Line 3 of the Xi'an Metro (西安地铁三号线 (Xī'ān dìtiě sānhàoxiàn)) is a rapid transit line running from northeast to southwest Xi'an, linking Xi'an International Trade & Logistics Park in the northwest through Xi'an Economic & Technological Development Zone to Yuhuazhai in the southwest. Line 3 is one of the three lines that form the main framework of Xi'an metro. Phase 1 of Line 3 was opened on November 8, 2016, with 19 underground stations and 7 overground stations. Phase 2 is still under planning. The line is colored pink on system maps.

==Opening timeline==

| Segment | Commencement | Length | Station(s) | Name |
|---|---|---|---|---|
| Yuhuazhai — Baoshuiqu | 8 November 2016 | 39.1 km (24.30 mi) | 26 | Phase 1 |

==Stations (from south to north)==

| Service routes |  | Station name |  | Connections | Distance km |  | Location |
| English | Chinese |
| ● | ● | Yuhuazhai | 鱼化寨 | Xi'an SkyShuttle | 0.000 | 0.000 | Yanta |
| ● | ● | Zhangbabeilu | 丈八北路 |  | 2.311 | 2.311 |
| ● | ● | Yanpingmen | 延平门 | 8 | 1.244 | 3.555 |
| ● | ● | Kejilu | 科技路 | 6 | 1.761 | 5.316 |
| ● | ● | Taibainanlu | 太白南路 |  | 1.262 | 6.579 |
| ● | ● | Jixiangcun | 吉祥村 |  | 1.618 | 8.197 |
| ● | ● | Xiaozhai | 小寨 | 2 | 1.350 | 9.547 |
| ● | ● | Dayanta | 大雁塔 | 4 | 1.493 | 11.040 |
| ● | ● | Beichitou | 北池头 |  | 1.277 | 12.317 |
| ● | ● | Qinglongsi | 青龙寺 | 5 | 1.783 | 14.100 |
| ● | ● | Yanxingmen (Shapo) | 延兴门（沙坡） |  | 1.869 | 15.968 | Beilin |
| ● | ● | Xianninglu | 咸宁路 | 6 | 0.799 | 16.767 | Beilin/Xincheng |
| ● | ● | Changlegongyuan | 长乐公园 |  | 1.114 | 17.881 | Xincheng |
| ● | ● | Tonghuamen | 通化门 | 1 | 0.962 | 18.843 |
| ● | ● | Hujiamiao | 胡家庙 |  | 0.893 | 19.736 |
| ● | ● | Shijiajie | 石家街 |  | 1.477 | 21.214 |
| ● | ● | Xinjiamiao | 辛家庙 |  | 1.557 | 22.771 | Weiyang |
| ● | ● | Guangtaimen | 广泰门 | 8 | 2.008 | 24.779 |
| ● | ● | Taohuatan | 桃花潭 |  | 1.828 | 26.607 | Baqiao |
| ● | ● | Chanbazhongxin | 浐灞中心 |  | 1.574 | 28.181 |
| ● | ● | Xianghuwan (Huangdeng) | 香湖湾（黄邓） |  | 1.597 | 29.778 |
| ● |  | Wuzhuang | 务庄 |  | 2.166 | 31.945 |
| ● |  | Guojigangwuqu | 国际港务区 |  | 2.233 | 34.178 |
| ● |  | Shuangzhai | 双寨 | 14 | 1.264 | 35.442 |
| ● |  | Xinzhu | 新筑 |  | 1.193 | 36.635 |
| ● |  | Baoshuiqu | 保税区 |  | 1.397 | 38.032 |

==Future development==
- Phase 2
Phase 2 of Line 3 is still in long-term planning.
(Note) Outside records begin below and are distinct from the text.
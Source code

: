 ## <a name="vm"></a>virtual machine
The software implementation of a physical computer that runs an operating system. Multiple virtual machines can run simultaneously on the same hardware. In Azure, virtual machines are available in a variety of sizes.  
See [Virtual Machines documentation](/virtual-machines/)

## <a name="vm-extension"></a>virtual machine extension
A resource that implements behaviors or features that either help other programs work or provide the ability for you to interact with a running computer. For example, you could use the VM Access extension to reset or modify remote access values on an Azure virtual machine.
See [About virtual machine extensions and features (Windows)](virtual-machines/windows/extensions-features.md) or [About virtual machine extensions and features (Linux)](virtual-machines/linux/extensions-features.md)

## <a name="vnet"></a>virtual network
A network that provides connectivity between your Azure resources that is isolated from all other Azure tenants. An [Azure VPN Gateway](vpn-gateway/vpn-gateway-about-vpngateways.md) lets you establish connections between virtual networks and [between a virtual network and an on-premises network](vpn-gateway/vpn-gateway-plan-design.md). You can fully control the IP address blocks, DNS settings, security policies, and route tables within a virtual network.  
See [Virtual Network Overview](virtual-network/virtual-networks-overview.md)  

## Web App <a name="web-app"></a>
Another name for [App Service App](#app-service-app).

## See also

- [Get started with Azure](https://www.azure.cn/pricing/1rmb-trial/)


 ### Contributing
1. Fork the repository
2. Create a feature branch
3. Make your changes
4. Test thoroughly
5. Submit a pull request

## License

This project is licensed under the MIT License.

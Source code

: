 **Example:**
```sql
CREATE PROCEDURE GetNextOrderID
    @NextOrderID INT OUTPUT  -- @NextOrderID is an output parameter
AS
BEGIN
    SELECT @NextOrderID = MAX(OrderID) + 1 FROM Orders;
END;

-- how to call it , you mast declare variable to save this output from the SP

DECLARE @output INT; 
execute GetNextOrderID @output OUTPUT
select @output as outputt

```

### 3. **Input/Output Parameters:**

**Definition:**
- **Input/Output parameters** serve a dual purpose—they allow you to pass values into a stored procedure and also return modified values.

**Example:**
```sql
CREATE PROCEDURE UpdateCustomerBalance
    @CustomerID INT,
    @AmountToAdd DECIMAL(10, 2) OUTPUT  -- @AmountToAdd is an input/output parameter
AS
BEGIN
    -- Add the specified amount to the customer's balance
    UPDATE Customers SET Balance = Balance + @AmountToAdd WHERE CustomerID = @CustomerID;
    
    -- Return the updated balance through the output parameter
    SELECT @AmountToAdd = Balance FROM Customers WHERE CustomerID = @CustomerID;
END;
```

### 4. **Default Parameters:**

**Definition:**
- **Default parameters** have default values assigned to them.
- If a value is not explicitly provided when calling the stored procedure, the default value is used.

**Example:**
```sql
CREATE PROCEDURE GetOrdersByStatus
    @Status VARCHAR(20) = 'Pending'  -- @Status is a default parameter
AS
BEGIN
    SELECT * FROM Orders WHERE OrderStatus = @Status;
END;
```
It will be an extension from the southwest terminus of Phase 1, Yuhuazhai station to Kunmingchi station (tentatively named). After the completion of Phase 2, Line 3 will have 30 stations (an addition of 4 to Phase 1) and a length of 50.5 km in total.

==Rolling stock==
The rolling stock consists solely of CNR DKZ17 trains manufactured by CNR Dalian, 41 trainsets will be provided as per the first contract. The trains run in six-car formation, with four motor cars and two trailer cars, which is different from previous trains (running in 3-3 formation), as more power is required to drive the trains up the ramp from underground to overground sections.

==Train Control==
Line 3, as all the previous lines, uses Trainguard MT CBTC signal system manufactured by Siemens to enhance the safety of the automated, driverless trains.

==Incidents==
===Defective cable incident===
On 13 March 2017, a post titled Do you still dare to take the Xi'an Metro? (西安的地铁你们还敢坐吗) was posted by an anonymous whistle-blower on an online forum. The poster claimed that the electrical cables used on Line 3 of Xi'an Metro, which were produced by Shaanxi Aokai Electrical Cables (Aokai Cables), did not meet the safety criteria, specifically, the cross-sectional area was smaller than specified, which might lead to overheating of the cables, therefore presenting a fire hazard.

On 15 March, Aokai Cables released a statement that the claims were unfounded and they have filed a police report.

On 16 March, the official Xi'an Metro Weibo account announced that they had launched an official investigation and an internal audit. On the same day, the government of Xi'an pledged to investigate the matter.

On 20 March, the government of Xi'an told a press conference that none out of five cable samples sampled were of acceptable quality.

In the wake of the incident, 8 members of staff from Aokai cables were arrested and disciplinary actions were taken against 122 local officials, including 8 bureau-directors and 58 division heads.